I finally arrived at the passenger terminal at Wright Patterson AFB, and then headed to the Ervin J. Nutter Center to pick up my race bib number and all the running equipment I would need. Col. Kathleen Concannon, 319th Medical Group commander and experienced marathon runner, gave me a suggestion to wear sunglasses while I was running, a thought that had never crossed my mind. So, well-prepared for the upcoming race in the morning, I gladly accepted an invitation to dine at an authentic Italian restaurant with Colonel Concannon and fellow Warrior of the North, Lt. Col. Jeffrey Johnson, 319th Air Refueling Wing Director of Staff. That in itself was just one of the memorable experiences. 

After a welcome dinner, the three of us headed back to our accommodations for the remainder of the evening, and of course the anxiety for the next day kept me restless throughout the night. 

Race day came early, 5 a.m. to be exact. I got dressed and, not forgetting my new pair of sunglasses, headed to eat a very light breakfast, a banana. Colonel Concannon, Colonel Johnson and I crept to the car and headed for the main event. 

I'm very familiar with being a member of a select group of people who actually like running, but waiting for the race to start, I realized I and the few other Grand Forks participants were not the only 'crazy' people in the Air Force, as non-runners might refer to us. Several thousand fired up runners were itching to start the long trek, mostly due to the 40 degree temperature. 

While the assembly of athletes was standing in reverence to the playing of "The Star Spangled Banner", an F-15 flew over the crowd, adding to the 11-year tradition of a marathon in our young Air Force. 

The gun went off, and with my headphones and sunglasses in place, my feet sped me off on my long distance goal. 

The miles flew by, figuratively of course, as I and a myriad of fellow runners beside me steadily progressed along the road. There were rolling hills, a scarcity in my training, and plenty of shade.

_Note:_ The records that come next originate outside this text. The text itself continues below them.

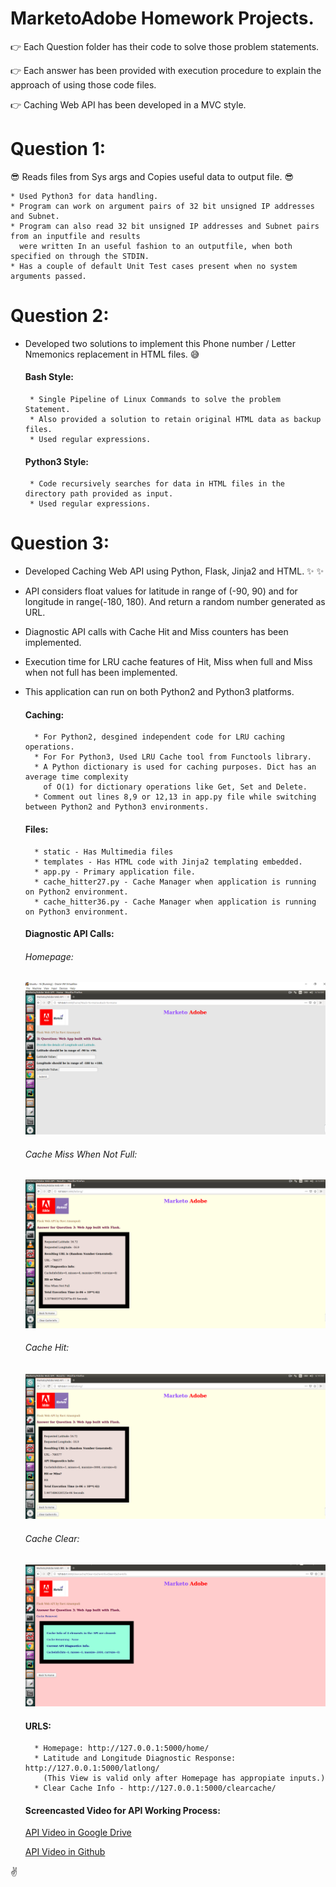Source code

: # MarketoAdobe Homework Projects. 

:point_right: Each Question folder has their code to solve those problem statements. 

:point_right: Each answer has been provided with execution procedure to explain the approach of using those code files. 

:point_right: Caching Web API has been developed in a MVC style.  

# Question 1:
  :sunglasses: Reads files from Sys args and Copies useful data to output file. :sunglasses:

    * Used Python3 for data handling. 
    * Program can work on argument pairs of 32 bit unsigned IP addresses and Subnet.
    * Program can also read 32 bit unsigned IP addresses and Subnet pairs from an inputfile and results 
      were written In an useful fashion to an outputfile, when both specified on through the STDIN.  
    * Has a couple of default Unit Test cases present when no system arguments passed. 

# Question 2:
  * Developed two solutions to implement this Phone number / Letter Nmemonics replacement in HTML files. :sweat_smile:
    #### Bash Style:
         * Single Pipeline of Linux Commands to solve the problem Statement. 
         * Also provided a solution to retain original HTML data as backup files. 
         * Used regular expressions. 
    
    #### Python3 Style:
         * Code recursively searches for data in HTML files in the directory path provided as input. 
         * Used regular expressions. 

# Question 3:
   *  Developed Caching Web API using Python, Flask, Jinja2 and HTML. :sparkles: :sparkles:
   *  API considers float values for latitude in range of (-90, 90) and for longitude in range(-180, 180).
      And return a random number generated as URL. 
   *  Diagnostic API calls with Cache Hit and Miss counters has been implemented. 
   *  Execution time for LRU cache features of Hit, Miss when full and Miss when not full has been implemented. 
   *  This application can run on both Python2 and Python3 platforms. 
   
      #### Caching:
            * For Python2, desgined independent code for LRU caching operations. 
            * For For Python3, Used LRU Cache tool from Functools library. 
            * A Python dictionary is used for caching purposes. Dict has an average time complexity 
              of O(1) for dictionary operations like Get, Set and Delete. 
            * Comment out lines 8,9 or 12,13 in app.py file while switching between Python2 and Python3 environments. 
            
      #### Files:
            * static - Has Multimedia files
            * templates - Has HTML code with Jinja2 templating embedded. 
            * app.py - Primary application file. 
            * cache_hitter27.py - Cache Manager when application is running on Python2 environment.
            * cache_hitter36.py - Cache Manager when application is running on Python3 environment.
            
      #### Diagnostic API Calls: 
         ###### Homepage:
         ![alt text](https://github.com/Raviteja-Ainampudi/MarketoAdobe/blob/master/Question3/API_Screenshots/API%20HomePage.PNG "Logo 1")
  
         ###### Cache Miss When Not Full:
         ![alt text](https://github.com/Raviteja-Ainampudi/MarketoAdobe/blob/master/Question3/API_Screenshots/API%20Cache%20Value%20Miss.PNG "Logo 2")
         
         ###### Cache Hit:
         ![alt text](https://github.com/Raviteja-Ainampudi/MarketoAdobe/blob/master/Question3/API_Screenshots/API%20Cache%20Value%20Hit.PNG "Logo 3")
         
         ###### Cache Clear:
         ![alt text](https://github.com/Raviteja-Ainampudi/MarketoAdobe/blob/master/Question3/API_Screenshots/API%20Cache%20Clear.PNG "Logo 4")
         
      #### URLS: 
            * Homepage: http://127.0.0.1:5000/home/
            * Latitude and Longitude Diagnostic Response: http://127.0.0.1:5000/latlong/ 
              (This View is valid only after Homepage has appropiate inputs.)
            * Clear Cache Info - http://127.0.0.1:5000/clearcache/
            
      #### Screencasted Video for API Working Process:    
      [API Video in Google Drive](https://drive.google.com/drive/folders/1nkfsuycR6jeogg0X5VfLXiDt-VOZ1Mj_)

      [API Video in Github](https://github.com/Raviteja-Ainampudi/MarketoAdobe/tree/master/Question3/API_Screen_Video)



:v:
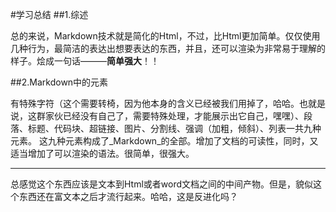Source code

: #学习总结
##1.综述

  总的来说，Markdown技术就是简化的Html，不过，比Html更加简单。仅仅使用几种行为，最简洁的表达出想要表达的东西，并且，还可以渲染为非常易于理解的样子。烩成一句话———__简单强大__！！
  
##2.Markdown中的元素
  
  有特殊字符（这个需要转椅，因为他本身的含义已经被我们用掉了，哈哈。也就是说，这群家伙已经没有自己了，需要特殊处理，才能展示出它自己，嘿嘿）、段落、标题、代码块、超链接、图片、分割线、强调（加粗，倾斜）、列表一共九种元素。
  这九种元素构成了_Markdown_的全部。增加了文档的可读性，同时，又适当增加了可以渲染的语法。很简单，很强大。
  
---------------------------------------------------------------

总感觉这个东西应该是文本到Html或者word文档之间的中间产物。但是，貌似这个东西还在富文本之后才流行起来。哈哈，这是反进化吗？
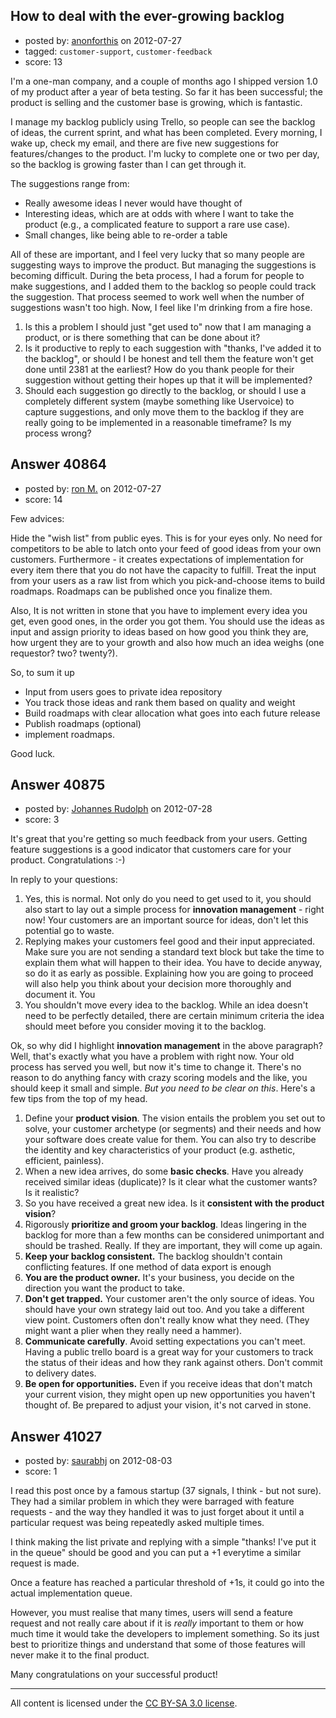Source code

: ## How to deal with the ever-growing backlog

- posted by: [anonforthis](https://stackexchange.com/users/-1/18960-anonforthis) on 2012-07-27
- tagged: `customer-support`, `customer-feedback`
- score: 13

I'm a one-man company, and a couple of months ago I shipped version 1.0 of my product after a year of beta testing. So far it has been successful; the product is selling and the customer base is growing, which is fantastic. 

I manage my backlog publicly using Trello, so people can see the backlog of ideas, the current sprint, and what has been completed. Every morning, I wake up, check my email, and there are five new suggestions for features/changes to the product. I'm lucky to complete one or two per day, so the backlog is growing faster than I can get through it. 

The suggestions range from:

 - Really awesome ideas I never would have thought of
 - Interesting ideas, which are at odds with where I want to take the product (e.g., a complicated feature to support a rare use case). 
 - Small changes, like being able to re-order a table

All of these are important, and I feel very lucky that so many people are suggesting ways to improve the product. But managing the suggestions is becoming difficult. During the beta process, I had a forum for people to make suggestions, and I added them to the backlog so people could track the suggestion. That process seemed to work well when the number of suggestions wasn't too high. Now, I feel like I'm drinking from a fire hose. 

 1. Is this a problem I should just "get used to" now that I am managing a product, or is there something that can be done about it?
 2. Is it productive to reply to each suggestion with "thanks, I've added it to the backlog", or should I be honest and tell them the feature won't get done until 2381 at the earliest? How do you thank people for their suggestion without getting their hopes up that it will be implemented? 
 3. Should each suggestion go directly to the backlog, or should I use a completely different system (maybe something like Uservoice) to capture suggestions, and only move them to the backlog if they are really going to be implemented in a reasonable timeframe? Is my process wrong? 



## Answer 40864

- posted by: [ron M.](https://stackexchange.com/users/-1/2122-ron-m) on 2012-07-27
- score: 14

Few advices:

Hide the "wish list" from public eyes. This is for your eyes only. No need for competitors to be able to latch onto your feed of good ideas from your own customers. Furthermore - it creates expectations of implementation for every item there that you do not have the capacity to fulfill. Treat the input from your users as a raw list from which you pick-and-choose items to build roadmaps. Roadmaps can be published once you finalize them.

Also, It is not written in stone that you have to implement every idea you get, even good ones, in the order you got them. You should use the ideas as input and assign priority to ideas based on how good you think they are, how urgent they are to your growth and also how much an idea weighs (one requestor? two? twenty?).

So, to sum it up

 * Input from users goes to private idea repository
 * You track those ideas and rank them based on quality and weight
 * Build roadmaps with clear allocation what goes into each future release
 * Publish roadmaps (optional)
 * implement roadmaps.

Good luck.


## Answer 40875

- posted by: [Johannes Rudolph](https://stackexchange.com/users/-1/11487-johannes-rudolph) on 2012-07-28
- score: 3

It's great that you're getting so much feedback from your users. Getting feature suggestions is a good indicator that customers care for your product. Congratulations :-)

In reply to your questions:

 1. Yes, this is normal. Not only do you need to get used to it, you should also start to lay out a simple process for **innovation management** - right now! Your customers are an important source for ideas, don't let this potential go to waste.
 2. Replying makes your customers feel good and their input appreciated. Make sure you are not sending a standard text block but take the time to explain them what will happen to their idea. You have to decide anyway, so do it as early as possible. Explaining how you are going to proceed will also help you think about your decision more thoroughly and document it. You
 3. You shouldn't move every idea to the backlog. While an idea doesn't need to be perfectly detailed, there are certain minimum criteria the idea should meet before you consider moving it to the backlog.

Ok, so why did I highlight **innovation management** in the above paragraph? Well, that's exactly what you have a problem with right now. Your old process has served you well, but now it's time to change it. There's no reason to do anything fancy with crazy scoring models and the like, you should keep it small and simple. *But you need to be clear on this*. Here's a few tips from the top of my head.

 1. Define your **product vision**. The vision entails the problem you set out to solve, your customer archetype (or segments) and their needs and how your software does create value for them. You can also try to describe the identity and key characteristics of your product (e.g. asthetic, efficient, painless).
 2. When a new idea arrives, do some **basic checks**. Have you already received similar ideas (duplicate)? Is it clear what the customer wants? Is it realistic?
 3. So you have received a great new idea. Is it **consistent with the product vision**?
 4. Rigorously **prioritize and groom your backlog**. Ideas lingering in the backlog for more than a few months can be considered unimportant and should be trashed. Really. If they are important, they will come up again.
 5. **Keep your backlog consistent.** The backlog shouldn't contain conflicting features. If one method of data export is enough
 6. **You are the product owner.** It's your business, you decide on the direction you want the product to take. 
 7. **Don't get trapped.** Your customer aren't the only source of ideas. You should have your own strategy laid out too. And you take a different view point. Customers often  don't really know what they need. (They might want a plier when they really need a hammer).
 5. **Communicate carefully**. Avoid setting expectations you can't meet. Having a public trello board is a great way for your customers to track the status of their ideas and how they rank against others. Don't commit to delivery dates. 
 6. **Be open for opportunities.** Even if you receive ideas that don't match your current vision, they might open up new opportunities you haven't thought of. Be prepared to adjust your vision, it's not carved in stone.




## Answer 41027

- posted by: [saurabhj](https://stackexchange.com/users/-1/17589-saurabhj) on 2012-08-03
- score: 1

I read this post once by a famous startup (37 signals, I think - but not sure).
They had a similar problem in which they were barraged with feature requests - and the way they handled it was to just forget about it until a particular request was being repeatedly asked multiple times.

I think making the list private and replying with a simple "thanks! I've put it in  the queue" should be good and you can put a +1 everytime a similar request is made.

Once a feature has reached a particular threshold of +1s, it could go into the actual implementation queue.

However, you must realise that many times, users will send a feature request and not really care about if it is *really* important to them or how much time it would take the developers to implement something. So its just best to prioritize things and understand that some of those features will never make it to the final product.

Many congratulations on your successful product!



---

All content is licensed under the [CC BY-SA 3.0 license](https://creativecommons.org/licenses/by-sa/3.0/).
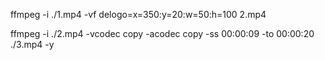 

ffmpeg -i ./1.mp4 -vf delogo=x=350:y=20:w=50:h=100 2.mp4

ffmpeg  -i ./2.mp4 -vcodec copy -acodec copy -ss 00:00:09 -to 00:00:20 ./3.mp4 -y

Meanwhile, amidst all the gorgeous scenery of Ohio, more of the prominence of the Air Force shone above. At intervals, a piece of the Air Force air power would fly overhead in salute to the men and women toiling below on that beautiful morning. Also along the route, many volunteers lined the streets, some passing out water or energy gels, and others just cheering the runners on. The Air Force is fueled by the pride of the community, and the gas tank was on full on that day. 

As I drew closer and closer to the finish, the "wall" hit me. Talking to my Dad earlier that week, he warned me of the "wall" or the big hit of fatigue as you run more than 15 miles. I took it in stride and consumed another energy gel to boost me over the "wall". 

The hills going out were, the ones going back toward the finish. With all the remaining will power and energy I could muster, I made it up and back down those horrible hills I ran over 20 miles earlier. I approached the final mile and the victory straight away, but something happened that I did not anticipate. My reliable legs cramped up, and I have to say, that is one of the worst feelings you can imagine. So with cramped legs, I hobbled toward the final stretch. On either side of the road hundreds of spectators and tired marathoners all cheered on the long distance gladiators as they flew down the final triumphant stretch. I welcomed the urging on of the crowd, as I too finally crossed the finish line. 

I, and the many before me, were greeted by several of the Air Force general officers, and given an 11th Annual Air Force Marathon medal. I swelled with emotion and pride; I completed my goal of running in the U.S. Air Force Marathon.